PROBLEM TO WORK ON:
Filter the listing below down to the lines holding the word "assets", and copy those lines.

SUPPLIED INFORMATION:
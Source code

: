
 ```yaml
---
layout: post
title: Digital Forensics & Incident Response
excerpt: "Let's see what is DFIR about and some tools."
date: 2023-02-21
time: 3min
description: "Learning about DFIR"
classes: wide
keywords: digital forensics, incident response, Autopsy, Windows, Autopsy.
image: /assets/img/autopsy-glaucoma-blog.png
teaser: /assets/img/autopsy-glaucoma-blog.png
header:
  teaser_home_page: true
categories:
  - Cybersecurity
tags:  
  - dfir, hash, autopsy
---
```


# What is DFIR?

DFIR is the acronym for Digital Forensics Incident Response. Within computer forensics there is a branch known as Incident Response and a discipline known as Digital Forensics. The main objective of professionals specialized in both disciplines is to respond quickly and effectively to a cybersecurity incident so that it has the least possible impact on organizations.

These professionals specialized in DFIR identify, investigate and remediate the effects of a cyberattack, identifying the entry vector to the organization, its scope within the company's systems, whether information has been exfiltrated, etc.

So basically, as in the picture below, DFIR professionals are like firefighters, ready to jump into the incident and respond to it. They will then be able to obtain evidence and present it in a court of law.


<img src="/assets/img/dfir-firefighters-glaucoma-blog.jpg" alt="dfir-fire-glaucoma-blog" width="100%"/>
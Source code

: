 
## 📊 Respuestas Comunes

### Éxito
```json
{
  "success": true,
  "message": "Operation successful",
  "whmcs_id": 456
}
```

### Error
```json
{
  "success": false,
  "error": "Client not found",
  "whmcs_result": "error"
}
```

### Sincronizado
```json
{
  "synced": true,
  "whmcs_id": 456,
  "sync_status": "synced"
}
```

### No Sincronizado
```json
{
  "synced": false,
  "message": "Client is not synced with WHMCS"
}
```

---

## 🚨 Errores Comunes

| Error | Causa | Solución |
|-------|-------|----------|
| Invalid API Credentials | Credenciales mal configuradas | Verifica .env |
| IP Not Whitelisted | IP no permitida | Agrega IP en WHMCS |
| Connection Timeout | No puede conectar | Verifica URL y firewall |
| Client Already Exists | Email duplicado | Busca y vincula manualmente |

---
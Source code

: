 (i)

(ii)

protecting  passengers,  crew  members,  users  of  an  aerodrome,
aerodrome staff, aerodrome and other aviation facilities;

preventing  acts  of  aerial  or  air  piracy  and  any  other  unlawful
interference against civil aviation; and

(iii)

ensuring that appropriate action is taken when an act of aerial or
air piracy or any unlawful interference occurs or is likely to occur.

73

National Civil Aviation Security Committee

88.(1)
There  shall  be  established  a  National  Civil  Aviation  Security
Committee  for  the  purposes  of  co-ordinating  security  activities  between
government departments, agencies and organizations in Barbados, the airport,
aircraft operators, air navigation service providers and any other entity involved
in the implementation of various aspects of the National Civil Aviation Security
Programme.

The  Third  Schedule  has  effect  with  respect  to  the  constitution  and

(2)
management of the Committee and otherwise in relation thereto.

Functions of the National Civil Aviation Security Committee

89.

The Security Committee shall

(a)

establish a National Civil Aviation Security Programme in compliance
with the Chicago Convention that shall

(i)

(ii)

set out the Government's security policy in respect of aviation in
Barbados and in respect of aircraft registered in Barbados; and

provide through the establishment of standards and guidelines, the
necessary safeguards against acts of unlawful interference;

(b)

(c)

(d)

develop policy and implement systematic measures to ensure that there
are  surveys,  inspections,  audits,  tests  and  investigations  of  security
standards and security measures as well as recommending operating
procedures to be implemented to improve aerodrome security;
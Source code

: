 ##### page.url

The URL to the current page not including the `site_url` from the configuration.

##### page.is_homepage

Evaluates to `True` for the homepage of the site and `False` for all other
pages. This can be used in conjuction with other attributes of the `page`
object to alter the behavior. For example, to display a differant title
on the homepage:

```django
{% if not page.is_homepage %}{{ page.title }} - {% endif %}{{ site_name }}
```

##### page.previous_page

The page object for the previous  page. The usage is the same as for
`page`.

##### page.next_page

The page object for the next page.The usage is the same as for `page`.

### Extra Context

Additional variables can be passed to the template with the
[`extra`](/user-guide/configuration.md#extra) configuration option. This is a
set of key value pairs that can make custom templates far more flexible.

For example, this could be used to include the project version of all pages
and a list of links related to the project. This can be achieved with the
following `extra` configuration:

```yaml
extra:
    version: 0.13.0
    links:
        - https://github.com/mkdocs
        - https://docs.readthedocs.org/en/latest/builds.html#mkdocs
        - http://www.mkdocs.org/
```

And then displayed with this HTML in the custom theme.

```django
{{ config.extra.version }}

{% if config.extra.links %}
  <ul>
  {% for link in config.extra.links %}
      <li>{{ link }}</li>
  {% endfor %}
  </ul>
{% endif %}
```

OUTPUT FOR THIS TASK:
image: /assets/img/autopsy-glaucoma-blog.png
teaser: /assets/img/autopsy-glaucoma-blog.png
<img src="/assets/img/dfir-firefighters-glaucoma-blog.jpg" alt="dfir-fire-glaucoma-blog" width="100%"/>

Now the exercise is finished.